__BRIEF__
For each line of the listing that holds "longtable", show the full line.

※ ※ ※

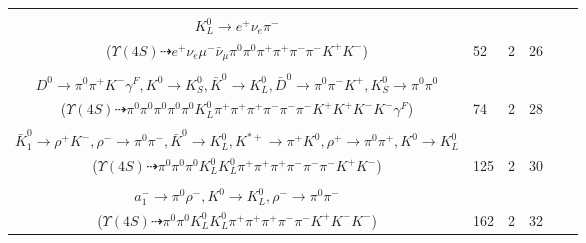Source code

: \documentclass[landscape]{article}
\newcounter{rownumbers}
\newcommand\rn{\stepcounter{rownumbers}\arabic{rownumbers}}
\newcommand{\EOLP}{\\ \hline} %
\newcommand{\topoTags}[1]{#1} %
\begin{document}
\begin{longtable}{clcccc}
\rn & \makecell[l]{ $ 
\Upsilon(4S) \rightarrow B^{0} \bar{B}^{0} ,
B^{0} \rightarrow K^{-} K_{0}^{*+} ,
\bar{B}^{0} \rightarrow \mu^{-} \bar{\nu}_{\mu} D^{*+} ,
K_{0}^{*+} \rightarrow \pi^{0} K^{+} ,
D^{*+} \rightarrow \pi^{+} D^{0} ,
D^{0} \rightarrow \pi^{0} K_{L}^{0} \pi^{+} \pi^{-} ,
$ \\ $
K_{L}^{0} \rightarrow e^{+} \nu_{e} \pi^{-} 
$ \\ ($
\Upsilon(4S) \dashrightarrow e^{+} \nu_{e} \mu^{-} \bar{\nu}_{\mu} \pi^{0} \pi^{0} \pi^{+} \pi^{+} \pi^{-} \pi^{-} K^{+} K^{-} 
$) } & \topoTags{52 & }2 & 26 \EOLP

\rn & \makecell[l]{ $ 
\Upsilon(4S) \rightarrow B^{0} \bar{B}^{0} ,
B^{0} \rightarrow \pi^{+} K^{+} K^{-} K^{*+} K^{*-} D^{*-} ,
\bar{B}^{0} \rightarrow \pi^{0} D^{0} ,
K^{*+} \rightarrow \pi^{+} K^{0} ,
K^{*-} \rightarrow \pi^{-} \bar{K}^{0} ,
D^{*-} \rightarrow \pi^{-} \bar{D}^{0} ,
$ \\ $
D^{0} \rightarrow \pi^{0} \pi^{+} K^{-} \gamma^{F} ,
K^{0} \rightarrow K_{S}^{0} ,
\bar{K}^{0} \rightarrow K_{L}^{0} ,
\bar{D}^{0} \rightarrow \pi^{0} \pi^{-} K^{+} ,
K_{S}^{0} \rightarrow \pi^{0} \pi^{0} 
$ \\ ($
\Upsilon(4S) \dashrightarrow \pi^{0} \pi^{0} \pi^{0} \pi^{0} \pi^{0} K_{L}^{0} \pi^{+} \pi^{+} \pi^{+} \pi^{-} \pi^{-} \pi^{-} K^{+} K^{+} K^{-} K^{-} \gamma^{F} 
$) } & \topoTags{74 & }2 & 28 \EOLP

\rn & \makecell[l]{ $ 
\Upsilon(4S) \rightarrow B^{0} \bar{B}^{0} ,
B^{0} \rightarrow \rho^{+} D^{-} ,
\bar{B}^{0} \rightarrow J/\psi \bar{K}_1^{0} ,
\rho^{+} \rightarrow \pi^{0} \pi^{+} ,
D^{-} \rightarrow \pi^{-} \rho^{-} K^{+} ,
J/\psi \rightarrow \pi^{-} \bar{K}^{0} K^{*+} ,
$ \\ $
\bar{K}_1^{0} \rightarrow \rho^{+} K^{-} ,
\rho^{-} \rightarrow \pi^{0} \pi^{-} ,
\bar{K}^{0} \rightarrow K_{L}^{0} ,
K^{*+} \rightarrow \pi^{+} K^{0} ,
\rho^{+} \rightarrow \pi^{0} \pi^{+} ,
K^{0} \rightarrow K_{L}^{0} 
$ \\ ($
\Upsilon(4S) \dashrightarrow \pi^{0} \pi^{0} \pi^{0} K_{L}^{0} K_{L}^{0} \pi^{+} \pi^{+} \pi^{+} \pi^{-} \pi^{-} \pi^{-} K^{+} K^{-} 
$) } & \topoTags{125 & }2 & 30 \EOLP

\rn & \makecell[l]{ $ 
\Upsilon(4S) \rightarrow B^{0} \bar{B}^{0} ,
B^{0} \rightarrow K^{*} \eta_{c}(2S) ,
\bar{B}^{0} \rightarrow D^{+} a_{1}^{-} ,
K^{*} \rightarrow \pi^{-} K^{+} ,
\eta_{c}(2S) \rightarrow \pi^{+} K^{0} K^{-} ,
D^{+} \rightarrow K_{L}^{0} \pi^{+} \pi^{+} K^{-} ,
$ \\ $
a_{1}^{-} \rightarrow \pi^{0} \rho^{-} ,
K^{0} \rightarrow K_{L}^{0} ,
\rho^{-} \rightarrow \pi^{0} \pi^{-} 
$ \\ ($
\Upsilon(4S) \dashrightarrow \pi^{0} \pi^{0} K_{L}^{0} K_{L}^{0} \pi^{+} \pi^{+} \pi^{+} \pi^{-} \pi^{-} K^{+} K^{-} K^{-} 
$) } & \topoTags{162 & }2 & 32 \EOLP


\end{longtable}
\end{document}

※ ※ ※

__TASK RESPONSE__
\begin{longtable}{clcccc}
\end{longtable}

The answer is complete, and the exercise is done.